▶ **Assignment**
Transcribe the listing below exactly, without pictures.

▶ **Provided data**
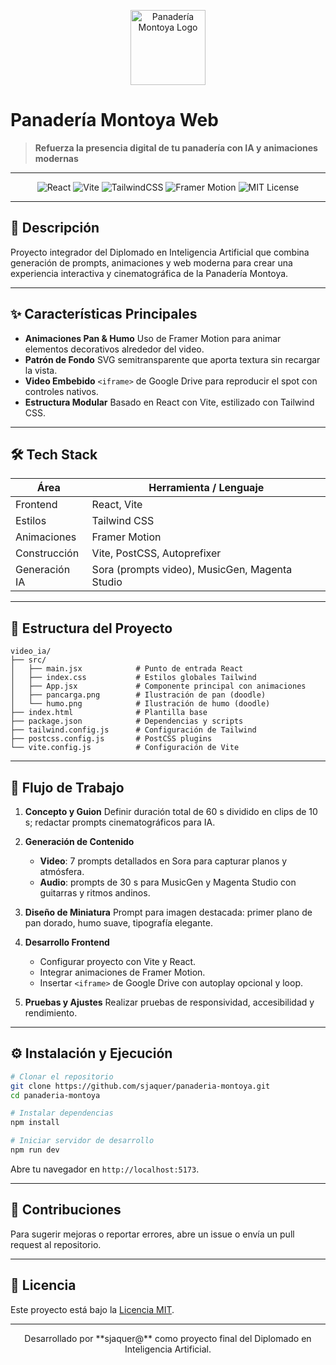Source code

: <p align="center">
  <img src="https://images.vexels.com/content/203685/preview/bread-white-bread-icon-e41368.png" alt="Panadería Montoya Logo" width="120" />
</p>

# Panadería Montoya Web

> **Refuerza la presencia digital de tu panadería con IA y animaciones modernas**

---

<p align="center">
  <img src="https://img.shields.io/badge/React-18.2.0-blue?logo=react&logoColor=white" alt="React" />
  <img src="https://img.shields.io/badge/Vite-4.3.9-lightgray?logo=vite&logoColor=purple" alt="Vite" />
  <img src="https://img.shields.io/badge/TailwindCSS-3.3.2-teal?logo=tailwindcss&logoColor=white" alt="TailwindCSS" />
  <img src="https://img.shields.io/badge/FramerMotion-10.12.16-pink?logo=framermotion&logoColor=white" alt="Framer Motion" />
  <img src="https://img.shields.io/badge/License-MIT-green" alt="MIT License" />
</p>

---

## 📖 Descripción

Proyecto integrador del Diplomado en Inteligencia Artificial que combina generación de prompts, animaciones y web moderna para crear una experiencia interactiva y cinematográfica de la Panadería Montoya.

---

## ✨ Características Principales

* **Animaciones Pan & Humo**
  Uso de Framer Motion para animar elementos decorativos alrededor del video.
* **Patrón de Fondo**
  SVG semitransparente que aporta textura sin recargar la vista.
* **Video Embebido**
  `<iframe>` de Google Drive para reproducir el spot con controles nativos.
* **Estructura Modular**
  Basado en React con Vite, estilizado con Tailwind CSS.

---

## 🛠 Tech Stack

| Área          | Herramienta / Lenguaje                         |
| ------------- | ---------------------------------------------- |
| Frontend      | React, Vite                                    |
| Estilos       | Tailwind CSS                                   |
| Animaciones   | Framer Motion                                  |
| Construcción  | Vite, PostCSS, Autoprefixer                    |
| Generación IA | Sora (prompts video), MusicGen, Magenta Studio |

---

## 📂 Estructura del Proyecto

```
video_ia/
├── src/
│   ├── main.jsx            # Punto de entrada React
│   ├── index.css           # Estilos globales Tailwind
│   ├── App.jsx             # Componente principal con animaciones
│   ├── pancarga.png        # Ilustración de pan (doodle)
│   └── humo.png            # Ilustración de humo (doodle)
├── index.html              # Plantilla base
├── package.json            # Dependencias y scripts
├── tailwind.config.js      # Configuración de Tailwind
├── postcss.config.js       # PostCSS plugins
└── vite.config.js          # Configuración de Vite
```

---

## 🚀 Flujo de Trabajo

1. **Concepto y Guion**
   Definir duración total de 60 s dividido en clips de 10 s; redactar prompts cinematográficos para IA.
2. **Generación de Contenido**

   * **Video**: 7 prompts detallados en Sora para capturar planos y atmósfera.
   * **Audio**: prompts de 30 s para MusicGen y Magenta Studio con guitarras y ritmos andinos.
3. **Diseño de Miniatura**
   Prompt para imagen destacada: primer plano de pan dorado, humo suave, tipografía elegante.
4. **Desarrollo Frontend**

   * Configurar proyecto con Vite y React.
   * Integrar animaciones de Framer Motion.
   * Insertar `<iframe>` de Google Drive con autoplay opcional y loop.
5. **Pruebas y Ajustes**
   Realizar pruebas de responsividad, accesibilidad y rendimiento.

---

## ⚙️ Instalación y Ejecución

```bash
# Clonar el repositorio
git clone https://github.com/sjaquer/panaderia-montoya.git
cd panaderia-montoya

# Instalar dependencias
npm install

# Iniciar servidor de desarrollo
npm run dev
```

Abre tu navegador en `http://localhost:5173`.

---

## 📝 Contribuciones

Para sugerir mejoras o reportar errores, abre un issue o envía un pull request al repositorio.

---

## 📜 Licencia

Este proyecto está bajo la [Licencia MIT](LICENSE).

---

<p align="center">
  Desarrollado por **sjaquer@** como proyecto final del Diplomado en Inteligencia Artificial.
</p>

▶ **Solution to this problem**
Source code

: <p align="center">
  <img src="https://images.vexels.com/content/203685/preview/bread-white-bread-icon-e41368.png" alt="Panadería Montoya Logo" width="120" />
</p>

# Panadería Montoya Web

> **Refuerza la presencia digital de tu panadería con IA y animaciones modernas**

---

<p align="center">
  <img src="https://img.shields.io/badge/React-18.2.0-blue?logo=react&logoColor=white" alt="React" />
  <img src="https://img.shields.io/badge/Vite-4.3.9-lightgray?logo=vite&logoColor=purple" alt="Vite" />
  <img src="https://img.shields.io/badge/TailwindCSS-3.3.2-teal?logo=tailwindcss&logoColor=white" alt="TailwindCSS" />
  <img src="https://img.shields.io/badge/FramerMotion-10.12.16-pink?logo=framermotion&logoColor=white" alt="Framer Motion" />
  <img src="https://img.shields.io/badge/License-MIT-green" alt="MIT License" />
</p>

---

## 📖 Descripción

Proyecto integrador del Diplomado en Inteligencia Artificial que combina generación de prompts, animaciones y web moderna para crear una experiencia interactiva y cinematográfica de la Panadería Montoya.

---

## ✨ Características Principales

* **Animaciones Pan & Humo**
  Uso de Framer Motion para animar elementos decorativos alrededor del video.
* **Patrón de Fondo**
  SVG semitransparente que aporta textura sin recargar la vista.
* **Video Embebido**
  `<iframe>` de Google Drive para reproducir el spot con controles nativos.
* **Estructura Modular**
  Basado en React con Vite, estilizado con Tailwind CSS.

---

## 🛠 Tech Stack

| Área          | Herramienta / Lenguaje                         |
| ------------- | ---------------------------------------------- |
| Frontend      | React, Vite                                    |
| Estilos       | Tailwind CSS                                   |
| Animaciones   | Framer Motion                                  |
| Construcción  | Vite, PostCSS, Autoprefixer                    |
| Generación IA | Sora (prompts video), MusicGen, Magenta Studio |

---

## 📂 Estructura del Proyecto

```
video_ia/
├── src/
│   ├── main.jsx            # Punto de entrada React
│   ├── index.css           # Estilos globales Tailwind
│   ├── App.jsx             # Componente principal con animaciones
│   ├── pancarga.png        # Ilustración de pan (doodle)
│   └── humo.png            # Ilustración de humo (doodle)
├── index.html              # Plantilla base
├── package.json            # Dependencias y scripts
├── tailwind.config.js      # Configuración de Tailwind
├── postcss.config.js       # PostCSS plugins
└── vite.config.js          # Configuración de Vite
```

---

## 🚀 Flujo de Trabajo

1. **Concepto y Guion**
   Definir duración total de 60 s dividido en clips de 10 s; redactar prompts cinematográficos para IA.
2. **Generación de Contenido**

   * **Video**: 7 prompts detallados en Sora para capturar planos y atmósfera.
   * **Audio**: prompts de 30 s para MusicGen y Magenta Studio con guitarras y ritmos andinos.
3. **Diseño de Miniatura**
   Prompt para imagen destacada: primer plano de pan dorado, humo suave, tipografía elegante.
4. **Desarrollo Frontend**

   * Configurar proyecto con Vite y React.
   * Integrar animaciones de Framer Motion.
   * Insertar `<iframe>` de Google Drive con autoplay opcional y loop.
5. **Pruebas y Ajustes**
   Realizar pruebas de responsividad, accesibilidad y rendimiento.

---

## ⚙️ Instalación y Ejecución

```bash
# Clonar el repositorio
git clone https://github.com/sjaquer/panaderia-montoya.git
cd panaderia-montoya

# Instalar dependencias
npm install

# Iniciar servidor de desarrollo
npm run dev
```

Abre tu navegador en `http://localhost:5173`.

---

## 📝 Contribuciones

Para sugerir mejoras o reportar errores, abre un issue o envía un pull request al repositorio.

---

## 📜 Licencia

Este proyecto está bajo la [Licencia MIT](LICENSE).

---

<p align="center">
  Desarrollado por **sjaquer@** como proyecto final del Diplomado en Inteligencia Artificial.
</p>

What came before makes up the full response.